Berlin. Noch bleibt die Zinswende aus, doch die EZB deutet an, dass sich das ändern könnte. Was Anleger und Sparer in welchem Fall tun können.
Werden Kreditzinsen für den Immobilienkauf wieder günstiger? Lohnt es sich noch, Erspartes auf einem Tagesgeldkonto zu parken? Die Europäische Zentralbank (EZB) hat darauf direkten Einfluss. Mit dem sogenannten Leitzins steuern die Banker um EZB-Chefin Christine Lagarde die Geldpolitik im Euroraum. Wie sich die Zinsen entwickeln, was auf die Verbraucher zukommen kann und was man tun muss, um das eigene Geld zu retten. Drei Szenarien.
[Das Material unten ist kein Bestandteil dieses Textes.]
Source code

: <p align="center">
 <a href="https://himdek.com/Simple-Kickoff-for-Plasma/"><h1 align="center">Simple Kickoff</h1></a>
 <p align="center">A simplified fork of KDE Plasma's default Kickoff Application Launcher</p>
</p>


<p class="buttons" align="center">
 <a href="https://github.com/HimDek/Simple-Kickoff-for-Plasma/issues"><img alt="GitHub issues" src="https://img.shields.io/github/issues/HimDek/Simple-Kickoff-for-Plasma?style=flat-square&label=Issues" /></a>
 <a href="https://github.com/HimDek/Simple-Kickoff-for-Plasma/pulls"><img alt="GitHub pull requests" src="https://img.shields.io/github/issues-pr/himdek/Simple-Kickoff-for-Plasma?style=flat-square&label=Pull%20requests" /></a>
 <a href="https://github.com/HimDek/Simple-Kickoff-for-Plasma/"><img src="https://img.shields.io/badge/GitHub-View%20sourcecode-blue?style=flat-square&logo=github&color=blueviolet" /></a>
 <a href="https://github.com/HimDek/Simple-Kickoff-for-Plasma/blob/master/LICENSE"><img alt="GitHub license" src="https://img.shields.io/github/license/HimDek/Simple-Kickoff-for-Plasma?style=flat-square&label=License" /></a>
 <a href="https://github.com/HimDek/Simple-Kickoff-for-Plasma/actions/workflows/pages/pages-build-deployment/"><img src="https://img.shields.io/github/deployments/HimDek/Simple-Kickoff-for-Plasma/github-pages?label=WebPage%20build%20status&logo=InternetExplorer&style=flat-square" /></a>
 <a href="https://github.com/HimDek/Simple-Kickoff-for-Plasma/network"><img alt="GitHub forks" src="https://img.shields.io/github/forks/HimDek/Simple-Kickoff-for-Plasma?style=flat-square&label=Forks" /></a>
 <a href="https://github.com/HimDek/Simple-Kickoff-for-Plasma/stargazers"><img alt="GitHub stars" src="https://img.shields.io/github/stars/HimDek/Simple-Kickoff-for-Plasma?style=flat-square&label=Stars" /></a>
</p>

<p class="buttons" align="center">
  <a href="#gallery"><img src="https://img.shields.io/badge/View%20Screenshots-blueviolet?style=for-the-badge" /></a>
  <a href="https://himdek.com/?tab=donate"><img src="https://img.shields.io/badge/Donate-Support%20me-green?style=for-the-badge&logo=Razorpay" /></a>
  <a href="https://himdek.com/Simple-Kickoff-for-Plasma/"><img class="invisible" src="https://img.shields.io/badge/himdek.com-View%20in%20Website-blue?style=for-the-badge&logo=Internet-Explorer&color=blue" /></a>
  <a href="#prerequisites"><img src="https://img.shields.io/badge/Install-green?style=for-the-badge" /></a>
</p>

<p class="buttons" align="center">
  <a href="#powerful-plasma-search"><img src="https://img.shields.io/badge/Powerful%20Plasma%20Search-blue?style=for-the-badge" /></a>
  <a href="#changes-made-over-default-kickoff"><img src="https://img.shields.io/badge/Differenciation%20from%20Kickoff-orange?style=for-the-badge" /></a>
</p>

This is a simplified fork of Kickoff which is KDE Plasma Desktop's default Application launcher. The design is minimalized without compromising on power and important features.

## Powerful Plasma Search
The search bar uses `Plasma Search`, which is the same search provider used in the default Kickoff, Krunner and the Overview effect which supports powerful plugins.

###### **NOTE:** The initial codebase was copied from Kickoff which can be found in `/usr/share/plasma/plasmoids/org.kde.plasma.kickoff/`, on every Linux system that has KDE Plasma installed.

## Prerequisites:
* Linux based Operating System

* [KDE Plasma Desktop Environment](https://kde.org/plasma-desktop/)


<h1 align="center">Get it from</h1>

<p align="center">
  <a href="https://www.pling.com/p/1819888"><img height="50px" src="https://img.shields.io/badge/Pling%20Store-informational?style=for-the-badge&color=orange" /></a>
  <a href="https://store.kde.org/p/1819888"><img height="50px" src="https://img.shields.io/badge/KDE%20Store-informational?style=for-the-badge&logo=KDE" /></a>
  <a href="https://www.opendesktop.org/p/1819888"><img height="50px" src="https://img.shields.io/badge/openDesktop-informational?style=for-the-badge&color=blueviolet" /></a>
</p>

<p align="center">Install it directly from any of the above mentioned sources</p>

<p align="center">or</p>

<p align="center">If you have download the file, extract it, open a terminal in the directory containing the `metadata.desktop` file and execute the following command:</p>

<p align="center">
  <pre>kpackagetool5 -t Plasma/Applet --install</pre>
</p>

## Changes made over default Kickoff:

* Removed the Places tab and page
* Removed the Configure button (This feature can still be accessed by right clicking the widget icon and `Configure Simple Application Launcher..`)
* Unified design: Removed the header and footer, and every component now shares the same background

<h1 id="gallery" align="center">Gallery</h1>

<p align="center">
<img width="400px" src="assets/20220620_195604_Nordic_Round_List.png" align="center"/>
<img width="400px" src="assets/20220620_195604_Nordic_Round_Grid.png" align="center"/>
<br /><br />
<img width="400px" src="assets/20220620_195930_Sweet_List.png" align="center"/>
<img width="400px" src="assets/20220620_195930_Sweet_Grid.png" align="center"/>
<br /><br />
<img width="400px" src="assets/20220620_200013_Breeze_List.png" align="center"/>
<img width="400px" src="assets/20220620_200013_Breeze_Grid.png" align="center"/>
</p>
1. Die EZB senkt den Leitzins
Dieses Szenario gilt im Moment als das wahrscheinlichste. Europas oberste Notenbankerin Lagarde verkündete am Donnerstag nach der ersten Sitzung des EZB-Rates in diesem Jahr zwar, den zentralen Leitzins, der angibt, zu welchen Konditionen sich Geschäftsbanken Geld bei der EZB leihen können, bei 4,5 Prozent zu belassen. Über Zinssenkungen zu diskutieren, halte sie hingegen für „verfrüht“, so Lagarde. Beim Weltwirtschaftsforum in Davos hatte sie noch gesagt, eine Zinssenkung in diesem Sommer sei durchaus wahrscheinlich.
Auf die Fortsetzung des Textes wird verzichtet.